- **TASK GOAL**
Make an exact copy of all the entries shown below.

(Stored records)
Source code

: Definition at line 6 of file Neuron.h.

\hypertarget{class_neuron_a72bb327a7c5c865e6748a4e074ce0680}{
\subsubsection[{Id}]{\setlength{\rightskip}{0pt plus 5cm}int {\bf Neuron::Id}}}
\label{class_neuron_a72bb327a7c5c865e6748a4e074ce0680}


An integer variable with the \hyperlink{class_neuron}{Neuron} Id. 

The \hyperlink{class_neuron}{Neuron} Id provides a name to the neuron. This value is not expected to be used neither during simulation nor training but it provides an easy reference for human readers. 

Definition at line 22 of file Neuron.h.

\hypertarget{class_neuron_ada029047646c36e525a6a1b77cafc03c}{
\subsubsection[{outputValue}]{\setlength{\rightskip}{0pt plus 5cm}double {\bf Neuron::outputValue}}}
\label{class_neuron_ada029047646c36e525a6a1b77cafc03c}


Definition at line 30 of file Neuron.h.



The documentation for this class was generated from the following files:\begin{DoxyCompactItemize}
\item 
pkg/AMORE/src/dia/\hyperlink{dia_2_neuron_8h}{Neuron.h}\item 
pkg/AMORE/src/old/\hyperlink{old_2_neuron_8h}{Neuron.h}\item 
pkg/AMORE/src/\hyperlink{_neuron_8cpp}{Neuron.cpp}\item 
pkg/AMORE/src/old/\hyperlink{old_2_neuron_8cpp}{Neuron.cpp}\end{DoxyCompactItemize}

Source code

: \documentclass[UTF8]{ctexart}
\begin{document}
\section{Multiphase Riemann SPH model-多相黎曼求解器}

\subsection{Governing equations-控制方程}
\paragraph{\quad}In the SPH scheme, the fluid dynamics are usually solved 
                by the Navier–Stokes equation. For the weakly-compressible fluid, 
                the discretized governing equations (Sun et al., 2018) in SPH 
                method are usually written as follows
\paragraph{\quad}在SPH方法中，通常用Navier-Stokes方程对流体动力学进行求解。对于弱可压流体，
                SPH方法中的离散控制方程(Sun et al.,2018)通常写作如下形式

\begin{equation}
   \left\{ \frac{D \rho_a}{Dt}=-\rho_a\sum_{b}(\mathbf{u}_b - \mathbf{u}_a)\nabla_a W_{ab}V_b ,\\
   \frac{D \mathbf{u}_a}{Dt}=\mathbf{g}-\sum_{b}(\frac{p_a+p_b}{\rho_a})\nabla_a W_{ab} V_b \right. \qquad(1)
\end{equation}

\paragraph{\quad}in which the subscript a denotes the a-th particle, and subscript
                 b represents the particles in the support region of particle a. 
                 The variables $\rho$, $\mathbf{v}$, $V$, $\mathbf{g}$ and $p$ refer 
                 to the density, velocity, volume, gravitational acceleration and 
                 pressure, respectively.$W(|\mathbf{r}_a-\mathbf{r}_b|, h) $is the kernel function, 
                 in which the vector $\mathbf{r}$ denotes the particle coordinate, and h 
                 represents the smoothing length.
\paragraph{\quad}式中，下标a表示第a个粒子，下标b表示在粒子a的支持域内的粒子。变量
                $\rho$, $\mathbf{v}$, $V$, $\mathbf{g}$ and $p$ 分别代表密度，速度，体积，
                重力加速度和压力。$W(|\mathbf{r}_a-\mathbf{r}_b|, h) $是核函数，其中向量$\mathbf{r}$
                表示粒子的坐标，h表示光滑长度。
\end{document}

- **ANSWER**
Source code

: Definition at line 6 of file Neuron.h.

\hypertarget{class_neuron_a72bb327a7c5c865e6748a4e074ce0680}{
\subsubsection[{Id}]{\setlength{\rightskip}{0pt plus 5cm}int {\bf Neuron::Id}}}
\label{class_neuron_a72bb327a7c5c865e6748a4e074ce0680}


An integer variable with the \hyperlink{class_neuron}{Neuron} Id. 

The \hyperlink{class_neuron}{Neuron} Id provides a name to the neuron. This value is not expected to be used neither during simulation nor training but it provides an easy reference for human readers. 

Definition at line 22 of file Neuron.h.

\hypertarget{class_neuron_ada029047646c36e525a6a1b77cafc03c}{
\subsubsection[{outputValue}]{\setlength{\rightskip}{0pt plus 5cm}double {\bf Neuron::outputValue}}}
\label{class_neuron_ada029047646c36e525a6a1b77cafc03c}


Definition at line 30 of file Neuron.h.



The documentation for this class was generated from the following files:\begin{DoxyCompactItemize}
\item 
pkg/AMORE/src/dia/\hyperlink{dia_2_neuron_8h}{Neuron.h}\item 
pkg/AMORE/src/old/\hyperlink{old_2_neuron_8h}{Neuron.h}\item 
pkg/AMORE/src/\hyperlink{_neuron_8cpp}{Neuron.cpp}\item 
pkg/AMORE/src/old/\hyperlink{old_2_neuron_8cpp}{Neuron.cpp}\end{DoxyCompactItemize}

Source code

: \documentclass[UTF8]{ctexart}
\begin{document}
\section{Multiphase Riemann SPH model-多相黎曼求解器}

\subsection{Governing equations-控制方程}
\paragraph{\quad}In the SPH scheme, the fluid dynamics are usually solved 
                by the Navier–Stokes equation. For the weakly-compressible fluid, 
                the discretized governing equations (Sun et al., 2018) in SPH 
                method are usually written as follows
\paragraph{\quad}在SPH方法中，通常用Navier-Stokes方程对流体动力学进行求解。对于弱可压流体，
                SPH方法中的离散控制方程(Sun et al.,2018)通常写作如下形式

\begin{equation}
   \left\{ \frac{D \rho_a}{Dt}=-\rho_a\sum_{b}(\mathbf{u}_b - \mathbf{u}_a)\nabla_a W_{ab}V_b ,\\
   \frac{D \mathbf{u}_a}{Dt}=\mathbf{g}-\sum_{b}(\frac{p_a+p_b}{\rho_a})\nabla_a W_{ab} V_b \right. \qquad(1)
\end{equation}

\paragraph{\quad}in which the subscript a denotes the a-th particle, and subscript
                 b represents the particles in the support region of particle a. 
                 The variables $\rho$, $\mathbf{v}$, $V$, $\mathbf{g}$ and $p$ refer 
                 to the density, velocity, volume, gravitational acceleration and 
                 pressure, respectively.$W(|\mathbf{r}_a-\mathbf{r}_b|, h) $is the kernel function, 
                 in which the vector $\mathbf{r}$ denotes the particle coordinate, and h 
                 represents the smoothing length.
\paragraph{\quad}式中，下标a表示第a个粒子，下标b表示在粒子a的支持域内的粒子。变量
                $\rho$, $\mathbf{v}$, $V$, $\mathbf{g}$ and $p$ 分别代表密度，速度，体积，
                重力加速度和压力。$W(|\mathbf{r}_a-\mathbf{r}_b|, h) $是核函数，其中向量$\mathbf{r}$
                表示粒子的坐标，h表示光滑长度。
\end{document}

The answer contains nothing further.